Your goal: Please transcribe exactly, and only, the lines of the data below between the line holding "of your program." and the line holding "## **Complete documentation**", inclusive.

::: Available records

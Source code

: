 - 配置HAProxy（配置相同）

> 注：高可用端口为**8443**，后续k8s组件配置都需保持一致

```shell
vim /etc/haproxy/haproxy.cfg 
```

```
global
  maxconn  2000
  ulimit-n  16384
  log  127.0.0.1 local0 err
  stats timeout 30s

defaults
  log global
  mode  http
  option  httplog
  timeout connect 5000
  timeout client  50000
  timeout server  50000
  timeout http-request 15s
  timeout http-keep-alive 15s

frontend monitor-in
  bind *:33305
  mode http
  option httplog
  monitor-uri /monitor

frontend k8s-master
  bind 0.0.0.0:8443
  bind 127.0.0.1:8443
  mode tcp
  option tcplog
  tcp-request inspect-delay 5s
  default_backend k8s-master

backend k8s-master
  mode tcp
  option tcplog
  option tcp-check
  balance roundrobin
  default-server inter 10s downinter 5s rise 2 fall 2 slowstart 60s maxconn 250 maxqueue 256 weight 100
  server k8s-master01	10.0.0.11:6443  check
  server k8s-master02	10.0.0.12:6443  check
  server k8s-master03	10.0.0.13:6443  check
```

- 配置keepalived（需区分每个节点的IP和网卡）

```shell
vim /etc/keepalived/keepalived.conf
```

::::::
::: Available records

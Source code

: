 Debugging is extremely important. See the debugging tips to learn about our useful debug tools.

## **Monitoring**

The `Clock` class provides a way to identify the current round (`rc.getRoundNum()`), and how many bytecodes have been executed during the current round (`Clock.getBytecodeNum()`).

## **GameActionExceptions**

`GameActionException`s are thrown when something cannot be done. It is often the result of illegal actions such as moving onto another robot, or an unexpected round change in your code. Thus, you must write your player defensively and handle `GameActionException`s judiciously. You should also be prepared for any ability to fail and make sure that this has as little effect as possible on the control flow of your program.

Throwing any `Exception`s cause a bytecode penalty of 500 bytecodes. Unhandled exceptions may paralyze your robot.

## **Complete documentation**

::::::

Reply:
`GameActionException`s are thrown when something cannot be done. It is often the result of illegal actions such as moving onto another robot, or an unexpected round change in your code. Thus, you must write your player defensively and handle `GameActionException`s judiciously. You should also be prepared for any ability to fail and make sure that this has as little effect as possible on the control flow of your program.

Throwing any `Exception`s cause a bytecode penalty of 500 bytecodes. Unhandled exceptions may paralyze your robot.

## **Complete documentation**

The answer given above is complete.